▶ [Information given]:
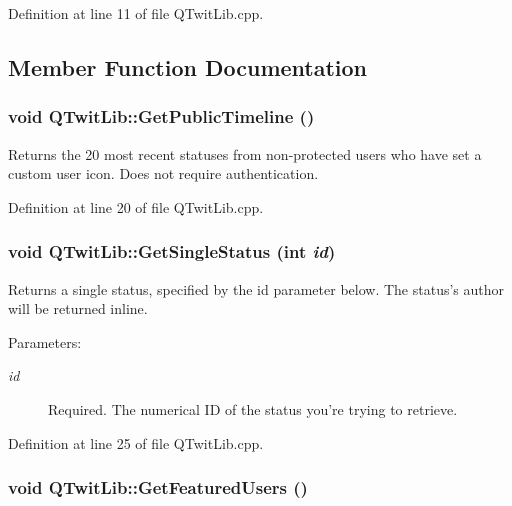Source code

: Definition at line 11 of file QTwitLib.cpp.

\subsection{Member Function Documentation}
\hypertarget{classQTwitLib_af025ecfc615510eacb42b7522c266a9}{
\subsubsection{\setlength{\rightskip}{0pt plus 5cm}void QTwitLib::GetPublicTimeline ()}}
\label{classQTwitLib_af025ecfc615510eacb42b7522c266a9}


Returns the 20 most recent statuses from non-protected users who have set a custom user icon. Does not require authentication. 

Definition at line 20 of file QTwitLib.cpp.\hypertarget{classQTwitLib_892fc8f5a0c0198e6d80b12bfb28e4b1}{
\subsubsection{\setlength{\rightskip}{0pt plus 5cm}void QTwitLib::GetSingleStatus (int {\em id})}}
\label{classQTwitLib_892fc8f5a0c0198e6d80b12bfb28e4b1}


Returns a single status, specified by the id parameter below. The status's author will be returned inline. \begin{Desc}
\item[Parameters:]
\begin{description}
\item[{\em id}]Required. The numerical ID of the status you're trying to retrieve. \end{description}
\end{Desc}


Definition at line 25 of file QTwitLib.cpp.\hypertarget{classQTwitLib_cb2283600d80a9b733dda9307b8400e4}{
\subsubsection{\setlength{\rightskip}{0pt plus 5cm}void QTwitLib::GetFeaturedUsers ()}}
\label{classQTwitLib_cb2283600d80a9b733dda9307b8400e4}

▶ [Exercise requirements]:
Pictures are to be excluded; everything else in the records must be reproduced exactly.

▶ [Answer for this exercise]:
Source code

: Definition at line 11 of file QTwitLib.cpp.

\subsection{Member Function Documentation}
\hypertarget{classQTwitLib_af025ecfc615510eacb42b7522c266a9}{
\subsubsection{\setlength{\rightskip}{0pt plus 5cm}void QTwitLib::GetPublicTimeline ()}}
\label{classQTwitLib_af025ecfc615510eacb42b7522c266a9}


Returns the 20 most recent statuses from non-protected users who have set a custom user icon. Does not require authentication. 

Definition at line 20 of file QTwitLib.cpp.\hypertarget{classQTwitLib_892fc8f5a0c0198e6d80b12bfb28e4b1}{
\subsubsection{\setlength{\rightskip}{0pt plus 5cm}void QTwitLib::GetSingleStatus (int {\em id})}}
\label{classQTwitLib_892fc8f5a0c0198e6d80b12bfb28e4b1}


Returns a single status, specified by the id parameter below. The status's author will be returned inline. \begin{Desc}
\item[Parameters:]
\begin{description}
\item[{\em id}]Required. The numerical ID of the status you're trying to retrieve. \end{description}
\end{Desc}


Definition at line 25 of file QTwitLib.cpp.\hypertarget{classQTwitLib_cb2283600d80a9b733dda9307b8400e4}{
\subsubsection{\setlength{\rightskip}{0pt plus 5cm}void QTwitLib::GetFeaturedUsers ()}}
\label{classQTwitLib_cb2283600d80a9b733dda9307b8400e4}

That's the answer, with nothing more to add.